Mas a perspectiva maçônica também pode formular uma pergunta legítima. Em 1738, a reunião de homens de diferentes religiões era vista como elemento de suspeita. Hoje, o diálogo entre diferentes tradições religiosas tornou-se parte importante da própria convivência pública e do diálogo promovido por instituições religiosas.

Portanto, quase três séculos depois, quais elementos da incompatibilidade são propriamente teológicos e quais ainda carregam a memória de um mundo em que religião, Estado, autoridade e liberdade de associação se organizavam de maneira profundamente diferente da atual?

11. Conclusão — Entre a Cruz e o Esquadro

Talvez o conflito entre a Cruz e o Esquadro nunca tenha sido simplesmente um conflito entre fé e ausência de fé. Ao longo da história, encontramos fé verdadeira, divergências doutrinárias reais, mas também encontramos instituições disputando autoridade, autonomia e influência sobre os homens.

Os Templários nos lembram como uma organização religiosa, autônoma e cercada de segredo pôde tornar-se alvo de acusações extraordinárias em meio a uma disputa de poder. A história da Maçonaria mostra como o mesmo desconhecimento externo alimentou, séculos depois, novas narrativas de irreligiosidade, satanismo e conspiração.

A Maçonaria, entretanto, propõe ao iniciado uma tarefa diferente: não aceitar simplesmente a narrativa mais confortável, mas trabalhar a pedra, investigar, comparar e buscar a verdade.

Se a tolerância não exige que abandonemos nossa fé, mas apenas que respeitemos a fé do outro, onde termina a incompatibilidade religiosa — e onde começa uma divergência histórica sobre consciência, autoridade, autonomia e poder?

Talvez essa pergunta não tenha uma resposta única. E talvez seja exatamente por isso que ela seja digna de ser levada ao interior de uma Loja.

Referências essenciais para aprofundamento

ANDERSON, James. The Constitutions of the Free-Masons. Londres, 1723.

RAMSAY, Andrew Michael. Oration of the Chevalier Ramsay, 1736/1737.

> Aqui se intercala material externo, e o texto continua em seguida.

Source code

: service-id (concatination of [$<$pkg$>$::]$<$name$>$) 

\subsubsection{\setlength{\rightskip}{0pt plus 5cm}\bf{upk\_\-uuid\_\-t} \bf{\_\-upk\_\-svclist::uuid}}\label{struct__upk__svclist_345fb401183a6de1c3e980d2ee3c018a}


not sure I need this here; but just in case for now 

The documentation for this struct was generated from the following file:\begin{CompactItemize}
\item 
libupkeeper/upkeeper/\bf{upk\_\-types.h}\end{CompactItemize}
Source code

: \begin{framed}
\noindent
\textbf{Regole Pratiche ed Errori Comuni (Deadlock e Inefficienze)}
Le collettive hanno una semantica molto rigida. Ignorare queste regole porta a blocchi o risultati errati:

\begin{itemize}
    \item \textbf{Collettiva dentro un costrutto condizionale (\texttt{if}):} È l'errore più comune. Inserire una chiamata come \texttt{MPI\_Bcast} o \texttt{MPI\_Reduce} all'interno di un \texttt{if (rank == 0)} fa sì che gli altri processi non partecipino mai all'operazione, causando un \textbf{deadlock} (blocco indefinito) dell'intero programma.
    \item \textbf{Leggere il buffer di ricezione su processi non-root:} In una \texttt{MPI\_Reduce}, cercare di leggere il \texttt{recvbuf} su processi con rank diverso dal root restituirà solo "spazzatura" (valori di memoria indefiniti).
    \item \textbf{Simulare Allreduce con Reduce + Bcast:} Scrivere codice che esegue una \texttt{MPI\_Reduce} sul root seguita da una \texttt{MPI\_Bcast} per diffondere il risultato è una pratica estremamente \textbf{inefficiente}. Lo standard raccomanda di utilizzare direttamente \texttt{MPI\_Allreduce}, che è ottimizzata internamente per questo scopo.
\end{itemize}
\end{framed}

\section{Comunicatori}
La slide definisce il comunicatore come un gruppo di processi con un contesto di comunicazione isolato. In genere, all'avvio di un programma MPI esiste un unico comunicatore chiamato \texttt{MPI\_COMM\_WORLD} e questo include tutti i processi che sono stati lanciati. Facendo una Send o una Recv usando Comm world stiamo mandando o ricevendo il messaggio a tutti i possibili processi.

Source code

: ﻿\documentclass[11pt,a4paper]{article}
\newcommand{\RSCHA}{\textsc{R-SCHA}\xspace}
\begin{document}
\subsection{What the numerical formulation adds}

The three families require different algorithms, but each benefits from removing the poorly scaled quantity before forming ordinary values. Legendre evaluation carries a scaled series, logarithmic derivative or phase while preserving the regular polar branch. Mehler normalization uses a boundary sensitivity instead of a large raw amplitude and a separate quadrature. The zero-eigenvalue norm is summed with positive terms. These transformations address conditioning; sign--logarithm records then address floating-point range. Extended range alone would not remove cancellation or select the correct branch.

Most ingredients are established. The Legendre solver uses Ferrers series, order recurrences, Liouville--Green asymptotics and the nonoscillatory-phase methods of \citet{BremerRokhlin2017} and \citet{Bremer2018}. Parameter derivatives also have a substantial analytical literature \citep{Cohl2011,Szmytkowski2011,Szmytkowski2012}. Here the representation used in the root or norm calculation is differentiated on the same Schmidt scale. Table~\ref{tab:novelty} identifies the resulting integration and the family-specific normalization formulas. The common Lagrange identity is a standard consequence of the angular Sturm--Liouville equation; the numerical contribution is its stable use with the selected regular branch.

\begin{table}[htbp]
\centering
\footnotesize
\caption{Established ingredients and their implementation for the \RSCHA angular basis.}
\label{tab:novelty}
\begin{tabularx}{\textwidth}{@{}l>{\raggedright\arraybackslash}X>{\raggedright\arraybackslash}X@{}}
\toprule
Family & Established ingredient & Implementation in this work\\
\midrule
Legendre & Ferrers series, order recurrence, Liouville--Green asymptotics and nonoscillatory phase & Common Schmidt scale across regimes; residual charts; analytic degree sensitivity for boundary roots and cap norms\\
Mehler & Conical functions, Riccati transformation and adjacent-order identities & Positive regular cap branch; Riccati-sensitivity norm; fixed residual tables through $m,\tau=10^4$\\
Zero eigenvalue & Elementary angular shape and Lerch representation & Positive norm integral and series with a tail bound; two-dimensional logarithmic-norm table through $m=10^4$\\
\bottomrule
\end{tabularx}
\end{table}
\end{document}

BONIFÁCIO VIII. Unam Sanctam. 1302.

CLEMENTE XII. In Eminenti Apostolatus Specula. 1738.

BENTO XIV. Providas Romanorum Pontificum. 1751.

CONGREGAÇÃO PARA A DOUTRINA DA FÉ. Declaração sobre a Maçonaria. 26 nov. 1983.

DICASTÉRIO PARA A DOUTRINA DA FÉ. Resposta sobre participação de fiéis católicos na Maçonaria. 13 nov. 2023.

SCOTTISH RITE OF FREEMASONRY, S.J., U.S.A. Freemasonry Q&A: What was Ramsay’s Oration?

QUATUOR CORONATI LODGE No. 2076. Ars Quatuor Coronatorum.

LYTTLE, Charles H. Historical Bases of Rome’s Conflict with Freemasonry. Church History, 1940.

BENNETT, John Richardson. The Origin of Freemasonry and Knights Templar. 1907.

BAIGENT, Michael; LEIGH, Richard. The Temple and the Lodge. (Consultar como interpretação da tese templária, não como prova de continuidade institucional.)

Documentação do processo templário e Pergaminho de Chinon.